> [Instructions for the task]:
Find the line with "the idle state." in the entries below, then reproduce it and every line after it down to and including the line with "To clone or", exactly.

[Stored data entries]

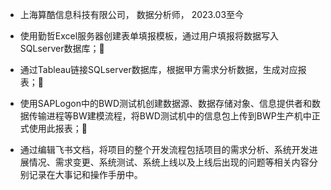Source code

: - <string>上海算酷信息科技有限公司</string>， 数据分析师， 2023.03至今

 - 使用勤哲Excel服务器创建表单填报模板，通过用户填报将数据写入SQLserver数据库；
 - 通过Tableau链接SQLserver数据库，根据甲方需求分析数据，生成对应报表；
 - 使用SAPLogon中的BWD测试机创建数据源、数据存储对象、信息提供者和数据传输进程等BW建模流程，将BWD测试机中的信息包上传到BWP生产机中正式使用此报表；
 - 通过编辑飞书文档，将项目的整个开发流程包括项目的需求分析、系统开发进展情况、需求变更、系统测试、系统上线以及上线后出现的问题等相关内容分别记录在大事记和操作手册中。
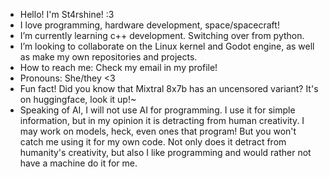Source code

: - Hello! I'm St4rshine! :3
-  I love programming, hardware development, space/spacecraft!
- I’m currently learning c++ development. Switching over from python.
-  I’m looking to collaborate on the Linux kernel and Godot engine, as well as make my own repositories and projects.
-  How to reach me: Check my email in my profile!
- Pronouns: She/they <3
- Fun fact! Did you know that Mixtral 8x7b has an uncensored variant? It's on huggingface, look it up!~
- Speaking of AI, I will not use AI for programming. I use it for simple information, but in my opinion it is detracting from human creativity. I may work on models, heck, even ones that program! But you won't catch me using it for my own code. Not only does it detract from humanity's creativity, but also I like programming and would rather not have a machine do it for me.

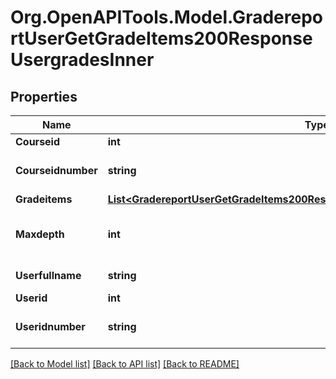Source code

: # Org.OpenAPITools.Model.GradereportUserGetGradeItems200ResponseUsergradesInner

## Properties

Name | Type | Description | Notes
------------ | ------------- | ------------- | -------------
**Courseid** | **int** | course id | [optional] 
**Courseidnumber** | **string** | course idnumber | [optional] [default to "null"]
**Gradeitems** | [**List&lt;GradereportUserGetGradeItems200ResponseUsergradesInnerGradeitemsInner&gt;**](GradereportUserGetGradeItems200ResponseUsergradesInnerGradeitemsInner.md) |  | [optional] 
**Maxdepth** | **int** | table max depth (needed for printing it) | [optional] [default to null]
**Userfullname** | **string** | user fullname | [optional] 
**Userid** | **int** | user id | [optional] 
**Useridnumber** | **string** | user idnumber | [optional] [default to "null"]

[[Back to Model list]](../README.md#documentation-for-models) [[Back to API list]](../README.md#documentation-for-api-endpoints) [[Back to README]](../README.md)

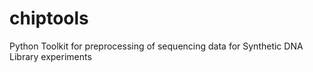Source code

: chiptools
=========

Python Toolkit for preprocessing of sequencing data for Synthetic DNA Library experiments
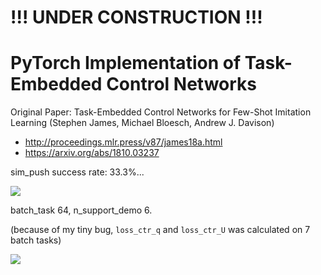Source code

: # !!! UNDER CONSTRUCTION !!!

# PyTorch Implementation of Task-Embedded Control Networks

Original Paper: Task-Embedded Control Networks for Few-Shot Imitation Learning (Stephen James, Michael Bloesch, Andrew J. Davison)
- http://proceedings.mlr.press/v87/james18a.html
- https://arxiv.org/abs/1810.03237

sim_push success rate: 33.3%...

![](https://drive.google.com/uc?id=1BFWYpyIzJ_l5wMkzNxk0YtmxlscTxXiL)

batch_task 64, n_support_demo 6.

(because of my tiny bug, `loss_ctr_q` and `loss_ctr_U` was calculated on 7 batch tasks)

![](https://drive.google.com/uc?id=1VvTQJlzipqTcgbaV59z__2pN3DAkHUpQ)

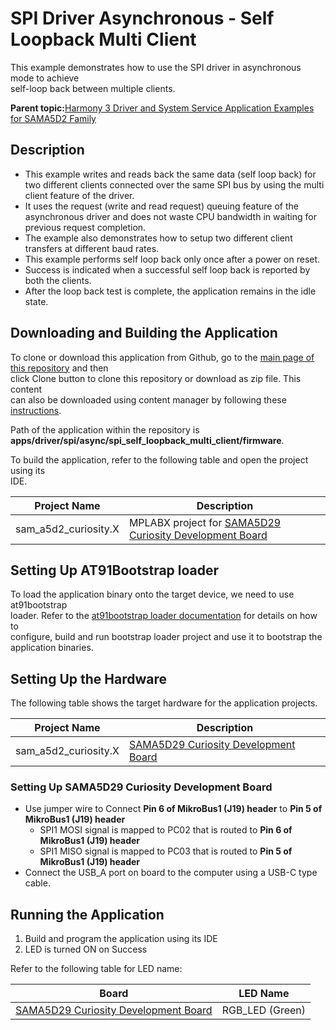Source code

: # SPI Driver Asynchronous - Self Loopback Multi Client

This example demonstrates how to use the SPI driver in asynchronous mode to achieve<br /> self-loop back between multiple clients.

**Parent topic:**[Harmony 3 Driver and System Service Application Examples for SAMA5D2 Family](GUID-89743DCD-F235-4D2D-AE19-B9D1B98911AD.md)

## Description

-   This example writes and reads back the same data \(self loop back\) for two different clients connected over the same SPI bus by using the multi client feature of the driver.
-   It uses the request \(write and read request\) queuing feature of the asynchronous driver and does not waste CPU bandwidth in waiting for previous request completion.
-   The example also demonstrates how to setup two different client transfers at different baud rates.
-   This example performs self loop back only once after a power on reset.
-   Success is indicated when a successful self loop back is reported by both the clients.
-   After the loop back test is complete, the application remains in the idle state.

## Downloading and Building the Application

To clone or download this application from Github, go to the [main page of this repository](https://github.com/Microchip-MPLAB-Harmony/core_apps_sam_a5d2) and then<br /> click Clone button to clone this repository or download as zip file. This content<br /> can also be downloaded using content manager by following these [instructions](https://github.com/Microchip-MPLAB-Harmony/contentmanager/wiki).

Path of the application within the repository is<br /> **apps/driver/spi/async/spi\_self\_loopback\_multi\_client/firmware**.

To build the application, refer to the following table and open the project using its<br /> IDE.

|Project Name|Description|
|------------|-----------|
|sam\_a5d2\_curiosity.X|MPLABX project for [SAMA5D29 Curiosity Development Board](https://www.microchip.com/en-us/development-tool/EV07R15A)|

## Setting Up AT91Bootstrap loader

To load the application binary onto the target device, we need to use at91bootstrap<br /> loader. Refer to the [at91bootstrap loader documentation](GUID-EC647FFE-720B-413C-81C5-6ACA67E7CC7B.md) for details on how to<br /> configure, build and run bootstrap loader project and use it to bootstrap the<br /> application binaries.

## Setting Up the Hardware

The following table shows the target hardware for the application projects.

|Project Name|Description|
|------------|-----------|
|sam\_a5d2\_curiosity.X|[SAMA5D29 Curiosity Development Board](https://www.microchip.com/en-us/development-tool/EV07R15A)|

### Setting Up SAMA5D29 Curiosity Development Board

-   Use jumper wire to Connect **Pin 6 of MikroBus1 \(J19\) header** to **Pin 5 of MikroBus1 \(J19\) header**
    -   SPI1 MOSI signal is mapped to PC02 that is routed to **Pin 6 of MikroBus1 \(J19\) header**
    -   SPI1 MISO signal is mapped to PC03 that is routed to **Pin 5 of MikroBus1 \(J19\) header**
-   Connect the USB\_A port on board to the computer using a USB-C type cable.

## Running the Application

1.  Build and program the application using its IDE
2.  LED is turned ON on Success

Refer to the following table for LED name:

|Board|LED Name|
|-----|--------|
|[SAMA5D29 Curiosity Development Board](https://www.microchip.com/en-us/development-tool/EV07R15A)|RGB\_LED \(Green\)|

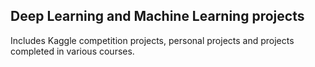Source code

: ## Deep Learning and Machine Learning projects
Includes Kaggle competition projects, personal projects and projects completed in various courses.
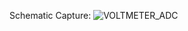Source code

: Schematic Capture:
![VOLTMETER_ADC](https://github.com/parhamsoltani/avr_projects/assets/70743729/454b05b0-aa5d-4c8b-a7d3-a7e394f74d43)
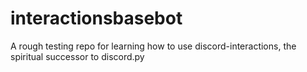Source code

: # interactionsbasebot
A rough testing repo for learning how to use discord-interactions, the spiritual successor to discord.py

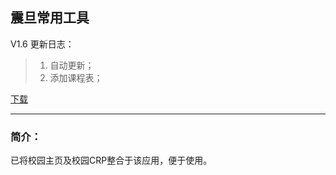 ## 震旦常用工具
V1.6 更新日志：  

>1. 自动更新；  
>2. 添加课程表；  

[下载](https://github.com/letian14/Zone/raw/master/震旦常用工具_1.6.apk)

  
  
---  

### 简介：
已将校园主页及校园CRP整合于该应用，便于使用。
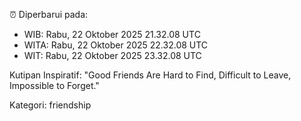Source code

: ⏰ Diperbarui pada:
- WIB: Rabu, 22 Oktober 2025 21.32.08 UTC
- WITA: Rabu, 22 Oktober 2025 22.32.08 UTC
- WIT: Rabu, 22 Oktober 2025 23.32.08 UTC

Kutipan Inspiratif:
"Good Friends Are Hard to Find, Difficult to Leave, Impossible to Forget."


Kategori: friendship

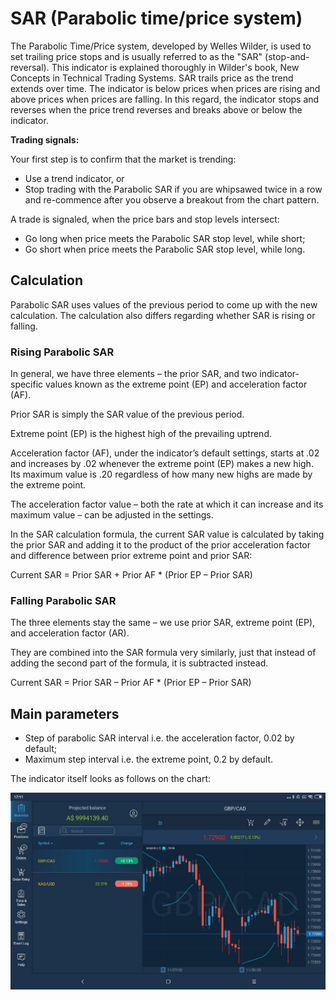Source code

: # SAR \(Parabolic time/price system\)

The Parabolic Time/Price system, developed by Welles Wilder, is used to set trailing price stops and is usually referred to as the "SAR" \(stop-and-reversal\). This indicator is explained thoroughly in Wilder's book, New Concepts in Technical Trading Systems. SAR trails price as the trend extends over time. The indicator is below prices when prices are rising and above prices when prices are falling. In this regard, the indicator stops and reverses when the price trend reverses and breaks above or below the indicator.

**Trading signals:**

Your first step is to confirm that the market is trending:

* Use a trend indicator, or
* Stop trading with the Parabolic SAR if you are whipsawed twice in a row and re-commence after you observe a breakout from the chart pattern.

A trade is signaled, when the price bars and stop levels intersect:

* Go long when price meets the Parabolic SAR stop level, while short;
* Go short when price meets the Parabolic SAR stop level, while long.

## Calculation

Parabolic SAR uses values of the previous period to come up with the new calculation. The calculation also differs regarding whether SAR is rising or falling.

### Rising Parabolic SAR <a id="rising-parabolic-sar"></a>

In general, we have three elements – the prior SAR, and two indicator-specific values known as the extreme point \(EP\) and acceleration factor \(AF\).

Prior SAR is simply the SAR value of the previous period.

Extreme point \(EP\) is the highest high of the prevailing uptrend.

Acceleration factor \(AF\), under the indicator’s default settings, starts at .02 and increases by .02 whenever the extreme point \(EP\) makes a new high. Its maximum value is .20 regardless of how many new highs are made by the extreme point.

The acceleration factor value – both the rate at which it can increase and its maximum value – can be adjusted in the settings.

In the SAR calculation formula, the current SAR value is calculated by taking the prior SAR and adding it to the product of the prior acceleration factor and difference between prior extreme point and prior SAR:

Current SAR = Prior SAR + Prior AF \* \(Prior EP – Prior SAR\)

### Falling Parabolic SAR <a id="falling-parabolic-sar"></a>

The three elements stay the same – we use prior SAR, extreme point \(EP\), and acceleration factor \(AR\).

They are combined into the SAR formula very similarly, just that instead of adding the second part of the formula, it is subtracted instead.

Current SAR = Prior SAR – Prior AF \* \(Prior EP – Prior SAR\)

## Main parameters

* Step of parabolic SAR interval i.e. the acceleration factor, 0.02 by default;
* Maximum step interval i.e. the extreme point, 0.2 by default.

The indicator itself looks as follows on the chart:

![](../../../../../.gitbook/assets/sar%20%283%29.jpg)

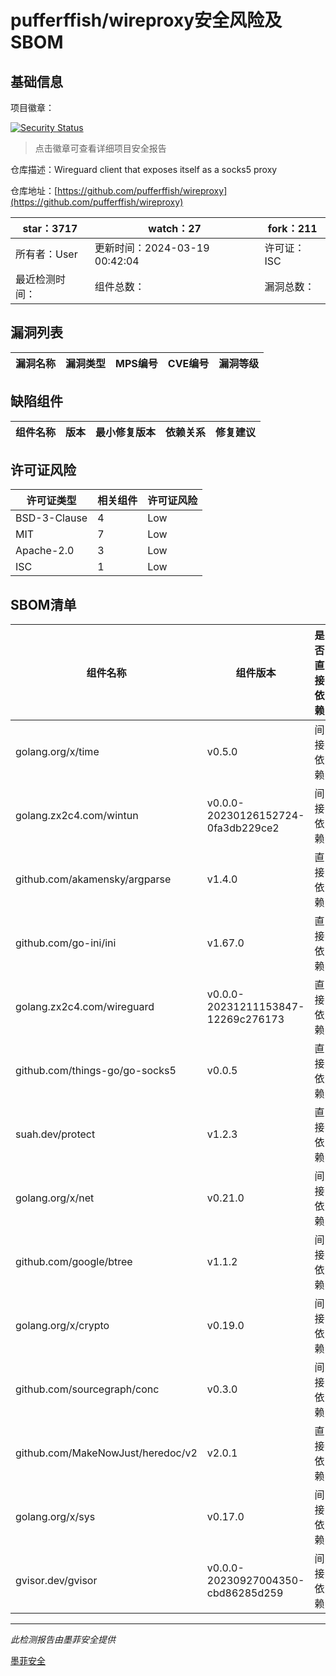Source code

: # pufferffish/wireproxy安全风险及SBOM

## 基础信息

项目徽章：

[![Security Status](https://www.murphysec.com/platform3/v31/badge/1775589453765140480.svg)](https://www.murphysec.com/console/report/1775589453521870848/1775589453765140480)

> 点击徽章可查看详细项目安全报告

仓库描述：Wireguard client that exposes itself as a socks5 proxy

仓库地址：[https://github.com/pufferffish/wireproxy](https://github.com/pufferffish/wireproxy)

| star：3717 | watch：27 | fork：211 |
| ----------- | -------------- | ------------ |
| 所有者：User | 更新时间：2024-03-19 00:42:04 | 许可证：ISC |
| 最近检测时间： | 组件总数： | 漏洞总数： |




## 漏洞列表

| 漏洞名称 | 漏洞类型 | MPS编号 | CVE编号 | 漏洞等级 |
| ------- | ------ | ------- | ------ | ----- |





## 缺陷组件

| 组件名称 | 版本 | 最小修复版本 | 依赖关系 | 修复建议 |
| -------- | ---- | ------------ | -------- | -------- |





## 许可证风险

| 许可证类型 | 相关组件 | 许可证风险 |
| ---------- | -------- | ---------- |
|BSD-3-Clause|4|Low|
|MIT|7|Low|
|Apache-2.0|3|Low|
|ISC|1|Low|




## SBOM清单

| 组件名称 | 组件版本 | 是否直接依赖 | 仓库 |
| -------- | -------- | ------------ | ---- |
|golang.org/x/time|v0.5.0|间接依赖|go|
|golang.zx2c4.com/wintun|v0.0.0-20230126152724-0fa3db229ce2|间接依赖|go|
|github.com/akamensky/argparse|v1.4.0|直接依赖|go|
|github.com/go-ini/ini|v1.67.0|直接依赖|go|
|golang.zx2c4.com/wireguard|v0.0.0-20231211153847-12269c276173|直接依赖|go|
|github.com/things-go/go-socks5|v0.0.5|直接依赖|go|
|suah.dev/protect|v1.2.3|直接依赖|go|
|golang.org/x/net|v0.21.0|间接依赖|go|
|github.com/google/btree|v1.1.2|间接依赖|go|
|golang.org/x/crypto|v0.19.0|间接依赖|go|
|github.com/sourcegraph/conc|v0.3.0|间接依赖|go|
|github.com/MakeNowJust/heredoc/v2|v2.0.1|直接依赖|go|
|golang.org/x/sys|v0.17.0|间接依赖|go|
|gvisor.dev/gvisor|v0.0.0-20230927004350-cbd86285d259|间接依赖|go|


------

*此检测报告由墨菲安全提供*

[墨菲安全](www.murphysec.com)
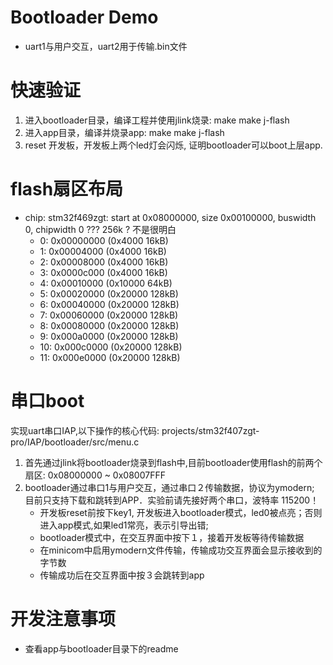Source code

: # Bootloader Demo
 * uart1与用户交互，uart2用于传输.bin文件

# 快速验证
  1. 进入bootloader目录，编译工程并使用jlink烧录:
    make
    make j-flash
  2. 进入app目录，编译并烧录app:
    make
    make j-flash
  3. reset 开发板，开发板上两个led灯会闪烁, 证明bootloader可以boot上层app.

# flash扇区布局
 * chip: stm32f469zgt:
start at 0x08000000, size 0x00100000, buswidth 0, chipwidth 0   ??? 256k ?  不是很明白
   *  0: 0x00000000 (0x4000 16kB)   
   *  1: 0x00004000 (0x4000 16kB)   
   *  2: 0x00008000 (0x4000 16kB)   
   *  3: 0x0000c000 (0x4000 16kB)   
   *  4: 0x00010000 (0x10000 64kB)  
   *  5: 0x00020000 (0x20000 128kB) 
   *  6: 0x00040000 (0x20000 128kB) 
   *  7: 0x00060000 (0x20000 128kB) 
   *  8: 0x00080000 (0x20000 128kB) 
   *  9: 0x000a0000 (0x20000 128kB) 
   * 10: 0x000c0000 (0x20000 128kB) 
   * 11: 0x000e0000 (0x20000 128kB) 

# 串口boot
   实现uart串口IAP,以下操作的核心代码:
   projects/stm32f407zgt-pro/IAP/bootloader/src/menu.c
1. 首先通过jlink将bootloader烧录到flash中,目前bootloader使用flash的前两个扇区:
    0x08000000 ~ 0x08007FFF
2. bootloader通过串口1与用户交互，通过串口２传输数据，协议为ymodern; 目前只支持下载和跳转到APP．实验前请先接好两个串口，波特率 115200！
    * 开发板reset前按下key1, 开发板进入bootloader模式，led0被点亮；否则进入app模式,如果led1常亮，表示引导出错;
    * bootloader模式中，在交互界面中按下１，接着开发板等待传输数据
    * 在minicom中启用ymodern文件传输，传输成功交互界面会显示接收到的字节数
    * 传输成功后在交互界面中按３会跳转到app

# 开发注意事项
* 查看app与bootloader目录下的readme

#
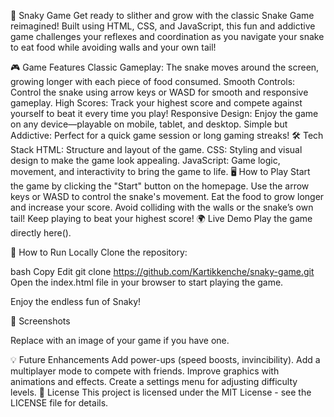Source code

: 🐍 Snaky Game
Get ready to slither and grow with the classic Snake Game reimagined! Built using HTML, CSS, and JavaScript, this fun and addictive game challenges your reflexes and coordination as you navigate your snake to eat food while avoiding walls and your own tail!

🎮 Game Features
Classic Gameplay: The snake moves around the screen, growing longer with each piece of food consumed.
Smooth Controls: Control the snake using arrow keys or WASD for smooth and responsive gameplay.
High Scores: Track your highest score and compete against yourself to beat it every time you play!
Responsive Design: Enjoy the game on any device—playable on mobile, tablet, and desktop.
Simple but Addictive: Perfect for a quick game session or long gaming streaks!
🛠️ Tech Stack
HTML: Structure and layout of the game.
CSS: Styling and visual design to make the game look appealing.
JavaScript: Game logic, movement, and interactivity to bring the game to life.
🖥️ How to Play
Start the game by clicking the "Start" button on the homepage.
Use the arrow keys or WASD to control the snake's movement.
Eat the food to grow longer and increase your score.
Avoid colliding with the walls or the snake’s own tail!
Keep playing to beat your highest score!
🌍 Live Demo
Play the game directly here().

🔧 How to Run Locally
Clone the repository:

bash
Copy
Edit
git clone https://github.com/Kartikkenche/snaky-game.git
Open the index.html file in your browser to start playing the game.

Enjoy the endless fun of Snaky!

📸 Screenshots

Replace with an image of your game if you have one.

💡 Future Enhancements
Add power-ups (speed boosts, invincibility).
Add a multiplayer mode to compete with friends.
Improve graphics with animations and effects.
Create a settings menu for adjusting difficulty levels.
📝 License
This project is licensed under the MIT License - see the LICENSE file for details.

> [Task answer]:
-   After the loop back test is complete, the application remains in the idle state.

## Downloading and Building the Application

To clone or download this application from Github, go to the [main page of this repository](https://github.com/Microchip-MPLAB-Harmony/core_apps_sam_a5d2) and then<br /> click Clone button to clone this repository or download as zip file. This content<br /> can also be downloaded using content manager by following these [instructions](https://github.com/Microchip-MPLAB-Harmony/contentmanager/wiki).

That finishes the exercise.